Work to complete - Lines from the material below that hold the string "剧透历史V" are what is needed; copy each of them.

Material for this task -
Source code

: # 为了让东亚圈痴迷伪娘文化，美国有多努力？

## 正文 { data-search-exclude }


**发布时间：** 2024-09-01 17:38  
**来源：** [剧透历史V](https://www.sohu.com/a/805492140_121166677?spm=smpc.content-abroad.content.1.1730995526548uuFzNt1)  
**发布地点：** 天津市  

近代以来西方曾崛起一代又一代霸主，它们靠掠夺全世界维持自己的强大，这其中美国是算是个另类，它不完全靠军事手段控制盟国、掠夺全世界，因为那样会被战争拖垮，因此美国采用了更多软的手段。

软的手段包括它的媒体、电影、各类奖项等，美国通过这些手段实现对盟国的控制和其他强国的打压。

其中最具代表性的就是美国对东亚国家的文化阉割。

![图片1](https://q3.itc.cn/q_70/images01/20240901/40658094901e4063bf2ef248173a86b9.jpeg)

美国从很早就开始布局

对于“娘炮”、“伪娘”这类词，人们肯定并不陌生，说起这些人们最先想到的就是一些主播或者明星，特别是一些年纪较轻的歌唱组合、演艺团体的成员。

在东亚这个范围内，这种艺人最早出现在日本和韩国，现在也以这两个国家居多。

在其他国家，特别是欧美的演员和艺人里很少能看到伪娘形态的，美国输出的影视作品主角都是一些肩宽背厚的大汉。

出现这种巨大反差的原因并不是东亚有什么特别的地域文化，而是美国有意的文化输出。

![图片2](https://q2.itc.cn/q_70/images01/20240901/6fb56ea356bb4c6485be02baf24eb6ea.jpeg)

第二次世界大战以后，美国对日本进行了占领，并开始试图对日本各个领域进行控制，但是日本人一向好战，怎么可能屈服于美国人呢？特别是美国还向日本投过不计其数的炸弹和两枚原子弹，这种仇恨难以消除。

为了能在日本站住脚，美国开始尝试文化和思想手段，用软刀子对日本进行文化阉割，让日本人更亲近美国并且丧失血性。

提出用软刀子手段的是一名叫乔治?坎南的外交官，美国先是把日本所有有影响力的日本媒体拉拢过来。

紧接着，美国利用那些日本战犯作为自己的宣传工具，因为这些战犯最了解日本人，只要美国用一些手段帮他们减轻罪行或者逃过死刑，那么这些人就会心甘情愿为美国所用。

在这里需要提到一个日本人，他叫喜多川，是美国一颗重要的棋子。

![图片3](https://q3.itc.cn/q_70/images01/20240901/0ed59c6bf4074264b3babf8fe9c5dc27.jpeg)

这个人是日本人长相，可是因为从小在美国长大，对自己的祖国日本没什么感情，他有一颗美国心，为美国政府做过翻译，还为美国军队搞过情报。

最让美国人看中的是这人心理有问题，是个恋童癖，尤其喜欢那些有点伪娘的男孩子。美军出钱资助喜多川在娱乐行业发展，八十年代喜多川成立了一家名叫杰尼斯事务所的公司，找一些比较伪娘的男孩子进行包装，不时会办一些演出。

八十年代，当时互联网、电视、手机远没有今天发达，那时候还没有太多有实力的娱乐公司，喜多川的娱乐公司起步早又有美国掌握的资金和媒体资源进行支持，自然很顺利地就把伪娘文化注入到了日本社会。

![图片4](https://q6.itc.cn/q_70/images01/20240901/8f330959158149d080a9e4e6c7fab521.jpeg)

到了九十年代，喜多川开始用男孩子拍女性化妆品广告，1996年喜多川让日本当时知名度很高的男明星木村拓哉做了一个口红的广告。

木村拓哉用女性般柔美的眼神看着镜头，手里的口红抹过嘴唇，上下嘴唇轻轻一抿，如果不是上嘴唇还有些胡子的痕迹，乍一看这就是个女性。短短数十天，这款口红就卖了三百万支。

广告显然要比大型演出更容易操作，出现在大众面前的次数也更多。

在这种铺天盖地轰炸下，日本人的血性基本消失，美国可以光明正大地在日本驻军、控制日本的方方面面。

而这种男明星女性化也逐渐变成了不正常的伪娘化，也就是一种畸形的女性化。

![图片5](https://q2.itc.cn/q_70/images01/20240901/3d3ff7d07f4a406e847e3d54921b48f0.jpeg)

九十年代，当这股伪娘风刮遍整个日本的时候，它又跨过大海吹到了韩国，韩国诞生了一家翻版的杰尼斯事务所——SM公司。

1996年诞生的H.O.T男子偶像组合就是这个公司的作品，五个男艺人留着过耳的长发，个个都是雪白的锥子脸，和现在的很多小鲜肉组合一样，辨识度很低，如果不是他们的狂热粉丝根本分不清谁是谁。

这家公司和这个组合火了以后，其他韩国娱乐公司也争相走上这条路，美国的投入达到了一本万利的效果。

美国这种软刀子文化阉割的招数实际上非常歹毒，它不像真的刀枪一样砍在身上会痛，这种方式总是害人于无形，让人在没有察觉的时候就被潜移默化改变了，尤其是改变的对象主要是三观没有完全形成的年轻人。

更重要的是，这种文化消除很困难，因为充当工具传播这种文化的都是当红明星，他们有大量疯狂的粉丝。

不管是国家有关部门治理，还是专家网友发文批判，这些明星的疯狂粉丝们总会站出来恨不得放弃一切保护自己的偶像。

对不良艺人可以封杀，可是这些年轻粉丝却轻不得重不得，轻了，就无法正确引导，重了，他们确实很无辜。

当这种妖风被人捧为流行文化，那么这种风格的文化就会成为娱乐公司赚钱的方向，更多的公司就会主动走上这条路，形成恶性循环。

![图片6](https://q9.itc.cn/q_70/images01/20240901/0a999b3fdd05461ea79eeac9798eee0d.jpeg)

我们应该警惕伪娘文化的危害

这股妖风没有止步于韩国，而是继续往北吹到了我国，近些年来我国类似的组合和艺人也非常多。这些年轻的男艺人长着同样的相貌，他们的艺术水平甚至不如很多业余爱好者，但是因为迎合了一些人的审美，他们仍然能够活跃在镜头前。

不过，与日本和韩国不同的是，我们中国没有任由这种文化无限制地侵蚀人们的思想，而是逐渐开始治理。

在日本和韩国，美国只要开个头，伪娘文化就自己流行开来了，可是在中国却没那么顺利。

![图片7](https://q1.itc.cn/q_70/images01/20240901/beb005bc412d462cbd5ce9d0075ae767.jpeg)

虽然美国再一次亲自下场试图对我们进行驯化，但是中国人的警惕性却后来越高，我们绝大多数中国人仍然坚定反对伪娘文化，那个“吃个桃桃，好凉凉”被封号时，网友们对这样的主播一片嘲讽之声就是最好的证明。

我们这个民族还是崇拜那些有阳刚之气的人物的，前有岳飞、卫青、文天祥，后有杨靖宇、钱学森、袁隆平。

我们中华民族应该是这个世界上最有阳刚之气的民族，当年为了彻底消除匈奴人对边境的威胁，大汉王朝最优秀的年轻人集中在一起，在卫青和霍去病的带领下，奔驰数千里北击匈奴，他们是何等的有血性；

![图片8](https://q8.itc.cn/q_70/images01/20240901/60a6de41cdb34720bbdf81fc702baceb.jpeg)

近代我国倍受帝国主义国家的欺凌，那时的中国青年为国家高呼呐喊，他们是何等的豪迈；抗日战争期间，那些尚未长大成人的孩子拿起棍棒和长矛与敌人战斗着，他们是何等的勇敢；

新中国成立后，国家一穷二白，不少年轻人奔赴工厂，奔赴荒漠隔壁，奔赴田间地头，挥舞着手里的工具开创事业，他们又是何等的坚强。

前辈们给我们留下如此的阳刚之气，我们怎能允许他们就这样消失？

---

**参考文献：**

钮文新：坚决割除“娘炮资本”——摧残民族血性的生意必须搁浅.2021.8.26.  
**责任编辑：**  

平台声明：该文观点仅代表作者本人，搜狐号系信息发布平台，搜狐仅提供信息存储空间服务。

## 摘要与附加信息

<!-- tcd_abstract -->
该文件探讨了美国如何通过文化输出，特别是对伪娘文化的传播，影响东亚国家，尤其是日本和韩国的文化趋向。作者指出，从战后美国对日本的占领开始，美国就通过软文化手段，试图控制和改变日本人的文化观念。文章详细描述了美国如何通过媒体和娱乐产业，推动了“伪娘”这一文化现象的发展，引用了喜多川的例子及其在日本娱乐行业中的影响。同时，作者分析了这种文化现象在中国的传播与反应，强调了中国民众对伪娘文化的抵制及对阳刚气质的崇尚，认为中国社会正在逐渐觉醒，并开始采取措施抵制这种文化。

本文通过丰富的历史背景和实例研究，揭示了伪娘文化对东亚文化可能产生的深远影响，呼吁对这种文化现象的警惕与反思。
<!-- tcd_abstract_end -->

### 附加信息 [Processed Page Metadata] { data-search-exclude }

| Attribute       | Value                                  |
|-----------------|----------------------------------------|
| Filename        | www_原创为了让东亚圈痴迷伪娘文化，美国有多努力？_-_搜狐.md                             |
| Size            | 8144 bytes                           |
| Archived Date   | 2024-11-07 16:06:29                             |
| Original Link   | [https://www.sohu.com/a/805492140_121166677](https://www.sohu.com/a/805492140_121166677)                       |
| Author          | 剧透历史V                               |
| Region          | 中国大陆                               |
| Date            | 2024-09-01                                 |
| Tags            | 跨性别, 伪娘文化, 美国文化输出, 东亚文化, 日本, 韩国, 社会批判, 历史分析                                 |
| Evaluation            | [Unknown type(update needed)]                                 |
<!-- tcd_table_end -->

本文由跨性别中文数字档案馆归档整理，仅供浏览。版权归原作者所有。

Exercise answer -
**来源：** [剧透历史V](https://www.sohu.com/a/805492140_121166677?spm=smpc.content-abroad.content.1.1730995526548uuFzNt1)  
| Author          | 剧透历史V                               |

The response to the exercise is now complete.